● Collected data
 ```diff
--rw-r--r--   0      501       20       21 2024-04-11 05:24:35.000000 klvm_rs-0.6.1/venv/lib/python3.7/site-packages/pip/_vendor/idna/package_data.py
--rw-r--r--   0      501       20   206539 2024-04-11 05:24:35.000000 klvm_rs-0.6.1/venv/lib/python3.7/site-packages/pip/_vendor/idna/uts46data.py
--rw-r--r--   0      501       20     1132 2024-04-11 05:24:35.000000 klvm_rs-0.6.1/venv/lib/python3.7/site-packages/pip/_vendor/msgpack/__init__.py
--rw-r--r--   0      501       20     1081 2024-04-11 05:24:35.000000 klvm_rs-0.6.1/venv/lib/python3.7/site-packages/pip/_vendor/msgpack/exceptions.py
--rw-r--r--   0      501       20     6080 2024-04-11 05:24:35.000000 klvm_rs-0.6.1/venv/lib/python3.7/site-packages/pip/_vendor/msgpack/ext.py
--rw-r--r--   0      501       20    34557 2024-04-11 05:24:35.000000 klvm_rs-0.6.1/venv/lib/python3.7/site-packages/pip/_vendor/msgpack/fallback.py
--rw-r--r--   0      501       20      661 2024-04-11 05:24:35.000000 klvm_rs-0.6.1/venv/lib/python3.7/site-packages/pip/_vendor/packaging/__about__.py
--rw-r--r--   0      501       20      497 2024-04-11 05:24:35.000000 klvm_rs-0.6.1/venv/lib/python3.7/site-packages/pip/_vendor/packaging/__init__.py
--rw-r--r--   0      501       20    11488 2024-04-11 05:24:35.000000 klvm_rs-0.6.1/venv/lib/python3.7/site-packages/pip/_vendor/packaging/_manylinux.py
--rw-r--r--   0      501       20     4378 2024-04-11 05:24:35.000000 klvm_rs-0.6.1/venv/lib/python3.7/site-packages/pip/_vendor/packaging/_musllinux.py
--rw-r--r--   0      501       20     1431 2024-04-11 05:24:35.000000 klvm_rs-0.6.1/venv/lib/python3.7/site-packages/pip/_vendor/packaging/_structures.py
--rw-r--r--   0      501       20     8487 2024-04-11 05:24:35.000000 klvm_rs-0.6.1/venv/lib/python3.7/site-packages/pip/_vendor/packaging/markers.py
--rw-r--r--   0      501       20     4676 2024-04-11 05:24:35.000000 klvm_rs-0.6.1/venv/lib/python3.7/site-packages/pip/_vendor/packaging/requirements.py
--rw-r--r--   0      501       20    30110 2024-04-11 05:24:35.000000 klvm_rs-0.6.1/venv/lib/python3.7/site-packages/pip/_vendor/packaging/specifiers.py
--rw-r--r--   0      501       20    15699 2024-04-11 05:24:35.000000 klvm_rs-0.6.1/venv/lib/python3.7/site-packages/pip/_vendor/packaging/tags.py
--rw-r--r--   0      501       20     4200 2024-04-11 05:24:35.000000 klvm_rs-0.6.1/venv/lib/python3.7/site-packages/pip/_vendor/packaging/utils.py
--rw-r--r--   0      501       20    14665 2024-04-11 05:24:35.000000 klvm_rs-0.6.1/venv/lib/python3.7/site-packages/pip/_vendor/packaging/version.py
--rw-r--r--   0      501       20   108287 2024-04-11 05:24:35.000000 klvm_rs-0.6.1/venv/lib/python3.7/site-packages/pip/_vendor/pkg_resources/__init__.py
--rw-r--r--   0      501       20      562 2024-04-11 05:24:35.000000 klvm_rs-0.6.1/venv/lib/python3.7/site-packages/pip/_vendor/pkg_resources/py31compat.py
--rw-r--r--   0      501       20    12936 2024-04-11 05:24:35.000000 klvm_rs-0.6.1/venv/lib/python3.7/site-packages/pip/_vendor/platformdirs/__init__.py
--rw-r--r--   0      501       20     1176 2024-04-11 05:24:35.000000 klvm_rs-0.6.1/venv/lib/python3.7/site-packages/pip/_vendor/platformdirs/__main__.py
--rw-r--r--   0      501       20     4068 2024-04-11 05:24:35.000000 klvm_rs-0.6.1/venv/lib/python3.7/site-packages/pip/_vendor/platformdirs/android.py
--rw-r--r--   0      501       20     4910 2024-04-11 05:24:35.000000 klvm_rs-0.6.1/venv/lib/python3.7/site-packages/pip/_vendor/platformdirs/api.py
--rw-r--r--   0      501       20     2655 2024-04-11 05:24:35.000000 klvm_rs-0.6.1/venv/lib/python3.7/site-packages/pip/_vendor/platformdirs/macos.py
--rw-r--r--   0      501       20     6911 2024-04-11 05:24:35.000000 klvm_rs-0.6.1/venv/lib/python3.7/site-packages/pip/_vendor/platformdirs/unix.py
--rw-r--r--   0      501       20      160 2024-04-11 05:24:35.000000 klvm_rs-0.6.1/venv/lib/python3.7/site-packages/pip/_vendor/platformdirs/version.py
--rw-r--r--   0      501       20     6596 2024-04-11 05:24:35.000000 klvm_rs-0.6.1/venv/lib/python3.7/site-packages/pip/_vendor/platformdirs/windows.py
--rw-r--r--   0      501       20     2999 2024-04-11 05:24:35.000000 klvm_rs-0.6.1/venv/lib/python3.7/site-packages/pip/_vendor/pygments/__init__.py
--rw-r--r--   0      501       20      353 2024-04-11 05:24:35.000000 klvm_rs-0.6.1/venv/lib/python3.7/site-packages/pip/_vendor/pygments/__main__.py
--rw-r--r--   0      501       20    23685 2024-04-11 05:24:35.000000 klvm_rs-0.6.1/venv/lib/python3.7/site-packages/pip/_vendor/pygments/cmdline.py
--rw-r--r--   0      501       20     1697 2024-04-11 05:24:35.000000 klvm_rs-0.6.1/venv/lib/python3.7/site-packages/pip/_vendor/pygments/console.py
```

● PROBLEM TO SOLVE
Find the word "version" in the entries and show each line where it is found.

● ANSWER TO THE PROBLEM
--rw-r--r--   0      501       20    14665 2024-04-11 05:24:35.000000 klvm_rs-0.6.1/venv/lib/python3.7/site-packages/pip/_vendor/packaging/version.py
--rw-r--r--   0      501       20      160 2024-04-11 05:24:35.000000 klvm_rs-0.6.1/venv/lib/python3.7/site-packages/pip/_vendor/platformdirs/version.py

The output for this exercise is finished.